The panelists were asked what a well-aligned, joyful, and developmentally informed PreK through third continuum means for dual language learners, children with disabilities and children from families with low incomes. Gloria Corral of the Parent Institute for Quality Education explained it this way, “children's ability to thrive is based on their ability to feel welcome, for their families to feel welcome, for their culture and the community to be valued….Seeing the community and the family as an asset meaning they have different stories, they have different contacts, they have different cultures perhaps — there's richness in that.” And finally that we must “see families as an integral part of the learning that happens at school and those 18 hours outside of school.” For Shantel Meek, Ph.D., of the Children’s Equity Project of Arizona State University, there are five dimensions where they focus their work — access to early intervention and preschool special education, identification of needs, quality of services, discipline, inclusion and receiving services in a general education setting. About this work, Meek says, “There are some really clear, established inequities that we have seen that have been consistent in services and systems for kids with disabilities in the K–12 system or the PreK–12 system.”

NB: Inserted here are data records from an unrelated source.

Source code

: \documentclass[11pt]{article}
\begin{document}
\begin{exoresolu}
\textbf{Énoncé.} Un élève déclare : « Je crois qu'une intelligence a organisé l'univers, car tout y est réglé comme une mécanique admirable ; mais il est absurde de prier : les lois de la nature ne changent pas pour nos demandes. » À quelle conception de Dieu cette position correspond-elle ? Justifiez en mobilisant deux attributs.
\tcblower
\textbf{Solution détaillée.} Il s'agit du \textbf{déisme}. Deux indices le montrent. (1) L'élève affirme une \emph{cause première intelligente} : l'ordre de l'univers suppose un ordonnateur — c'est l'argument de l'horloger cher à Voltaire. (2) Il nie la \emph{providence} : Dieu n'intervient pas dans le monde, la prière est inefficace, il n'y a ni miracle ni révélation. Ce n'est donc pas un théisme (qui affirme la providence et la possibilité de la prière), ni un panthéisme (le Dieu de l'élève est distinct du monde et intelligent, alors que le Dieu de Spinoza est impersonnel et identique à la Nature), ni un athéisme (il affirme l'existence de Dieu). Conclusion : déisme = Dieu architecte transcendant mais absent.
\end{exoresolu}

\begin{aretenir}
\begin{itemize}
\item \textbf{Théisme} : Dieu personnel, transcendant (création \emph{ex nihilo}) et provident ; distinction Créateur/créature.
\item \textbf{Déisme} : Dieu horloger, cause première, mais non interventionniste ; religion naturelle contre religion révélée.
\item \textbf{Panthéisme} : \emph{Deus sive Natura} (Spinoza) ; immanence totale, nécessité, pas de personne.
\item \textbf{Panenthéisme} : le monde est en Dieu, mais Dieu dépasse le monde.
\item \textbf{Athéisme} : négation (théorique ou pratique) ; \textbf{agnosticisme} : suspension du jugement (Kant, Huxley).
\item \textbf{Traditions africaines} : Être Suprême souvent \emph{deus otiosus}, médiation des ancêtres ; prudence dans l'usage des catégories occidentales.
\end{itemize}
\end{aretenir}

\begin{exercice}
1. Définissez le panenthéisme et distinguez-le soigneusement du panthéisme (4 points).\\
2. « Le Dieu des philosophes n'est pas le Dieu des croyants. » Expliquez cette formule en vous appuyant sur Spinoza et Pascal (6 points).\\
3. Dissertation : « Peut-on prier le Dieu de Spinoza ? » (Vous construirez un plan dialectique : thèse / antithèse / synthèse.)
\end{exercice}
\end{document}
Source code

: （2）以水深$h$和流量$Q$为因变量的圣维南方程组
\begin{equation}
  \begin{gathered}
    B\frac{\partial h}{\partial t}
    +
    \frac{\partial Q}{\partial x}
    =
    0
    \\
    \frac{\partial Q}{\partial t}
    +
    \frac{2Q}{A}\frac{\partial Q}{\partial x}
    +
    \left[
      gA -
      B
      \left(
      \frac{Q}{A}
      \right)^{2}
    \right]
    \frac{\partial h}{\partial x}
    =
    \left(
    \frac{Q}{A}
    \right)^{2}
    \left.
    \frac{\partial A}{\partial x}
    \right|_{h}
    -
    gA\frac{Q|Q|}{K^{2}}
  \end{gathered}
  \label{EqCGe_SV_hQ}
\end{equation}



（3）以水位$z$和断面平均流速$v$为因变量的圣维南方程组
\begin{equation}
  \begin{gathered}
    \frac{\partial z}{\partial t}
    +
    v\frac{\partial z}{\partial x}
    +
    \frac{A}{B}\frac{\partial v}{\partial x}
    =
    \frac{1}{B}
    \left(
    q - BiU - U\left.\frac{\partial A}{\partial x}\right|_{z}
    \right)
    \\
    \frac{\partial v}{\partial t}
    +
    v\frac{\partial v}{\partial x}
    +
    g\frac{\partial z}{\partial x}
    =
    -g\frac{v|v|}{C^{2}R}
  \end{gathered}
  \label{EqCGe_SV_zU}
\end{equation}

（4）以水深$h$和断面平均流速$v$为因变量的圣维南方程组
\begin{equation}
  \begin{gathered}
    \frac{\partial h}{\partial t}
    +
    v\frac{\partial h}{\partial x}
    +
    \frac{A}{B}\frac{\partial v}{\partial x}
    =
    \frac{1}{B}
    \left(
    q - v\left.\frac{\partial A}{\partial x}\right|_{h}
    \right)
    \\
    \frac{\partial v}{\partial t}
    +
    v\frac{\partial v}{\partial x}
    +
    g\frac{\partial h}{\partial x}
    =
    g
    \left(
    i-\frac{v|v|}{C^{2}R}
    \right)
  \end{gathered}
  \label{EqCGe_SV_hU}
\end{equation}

For the panelists, there is much work to be done, but this is a hopeful space. Meek explains this hope saying, “Things are complex. Yes, we know that there is a divide between what we know and what we're doing right. This is not an intractable problem…and so there's hope in that, and hope that we can choose to do better and use the information we have to really align practice and policy.”
This was the sixth and final webinar in the series Promoting Impactful Teaching and Learning in Kindergarten that the Campaign for Grade-Level Reading and New America’s Early & Elementary Education Policy Program.
Panelists
- Laura Bornfreund, Senior Fellow and Advisor on Early & Elementary Education, New America, Moderator
- Gloria Corral, President & CEO, Parent Institute for Quality Education (PIQE), PresenterAnya Hurwitz, Ed.D., Executive Director, Sobrato Early Academic Language (SEAL), Presenter
- Shantel Meek, Ph.D., Professor of Practice, Founding Director, Children’s Equity Project, Arizona State University, Presenter
- Connie Hall, 2023 Nevada State Teacher of the Year, Diedrichsen Elementary School, Washoe County School District, Commentator
For more, visit New America’s Transforming Kindergarten Collection or the Campaign for Grade-Level Reading’s Community Learning for Impact and Improvement Platform (CLIP)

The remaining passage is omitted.